Start of Block
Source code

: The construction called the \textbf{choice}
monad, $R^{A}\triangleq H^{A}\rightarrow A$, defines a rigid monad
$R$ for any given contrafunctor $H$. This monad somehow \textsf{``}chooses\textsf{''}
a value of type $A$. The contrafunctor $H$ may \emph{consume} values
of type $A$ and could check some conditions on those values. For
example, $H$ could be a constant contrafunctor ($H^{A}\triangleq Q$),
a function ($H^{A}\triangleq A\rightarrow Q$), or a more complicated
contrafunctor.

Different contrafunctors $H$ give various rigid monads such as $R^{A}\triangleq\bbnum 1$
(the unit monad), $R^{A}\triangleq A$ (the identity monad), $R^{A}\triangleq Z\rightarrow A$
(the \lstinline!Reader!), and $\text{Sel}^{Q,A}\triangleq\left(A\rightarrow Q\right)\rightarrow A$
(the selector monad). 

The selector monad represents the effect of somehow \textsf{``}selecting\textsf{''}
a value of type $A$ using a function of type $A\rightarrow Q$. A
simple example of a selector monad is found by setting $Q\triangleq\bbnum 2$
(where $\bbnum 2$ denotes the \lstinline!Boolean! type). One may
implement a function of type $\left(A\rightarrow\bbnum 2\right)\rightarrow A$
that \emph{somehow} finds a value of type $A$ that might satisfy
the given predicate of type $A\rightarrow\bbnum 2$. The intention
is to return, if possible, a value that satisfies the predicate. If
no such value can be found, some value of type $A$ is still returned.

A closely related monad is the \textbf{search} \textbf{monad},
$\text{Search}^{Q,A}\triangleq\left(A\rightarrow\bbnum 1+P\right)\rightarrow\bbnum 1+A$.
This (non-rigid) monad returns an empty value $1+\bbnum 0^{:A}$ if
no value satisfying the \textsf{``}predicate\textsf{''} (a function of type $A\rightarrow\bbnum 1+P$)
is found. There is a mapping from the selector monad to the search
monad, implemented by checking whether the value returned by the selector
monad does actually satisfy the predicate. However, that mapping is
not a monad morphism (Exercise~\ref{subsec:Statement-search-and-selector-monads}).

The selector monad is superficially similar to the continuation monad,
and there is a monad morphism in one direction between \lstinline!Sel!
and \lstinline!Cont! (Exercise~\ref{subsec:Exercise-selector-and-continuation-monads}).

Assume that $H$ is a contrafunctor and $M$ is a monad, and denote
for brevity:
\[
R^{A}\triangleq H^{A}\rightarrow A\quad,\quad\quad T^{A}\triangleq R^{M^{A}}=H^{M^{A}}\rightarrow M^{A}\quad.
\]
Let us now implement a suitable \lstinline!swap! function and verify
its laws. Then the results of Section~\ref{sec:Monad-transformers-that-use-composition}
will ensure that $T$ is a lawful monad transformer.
End of Block
= Task objective =
Tally the lines of the material above that include the string "Exercise", then give only the tally.

= Answer to this task =
2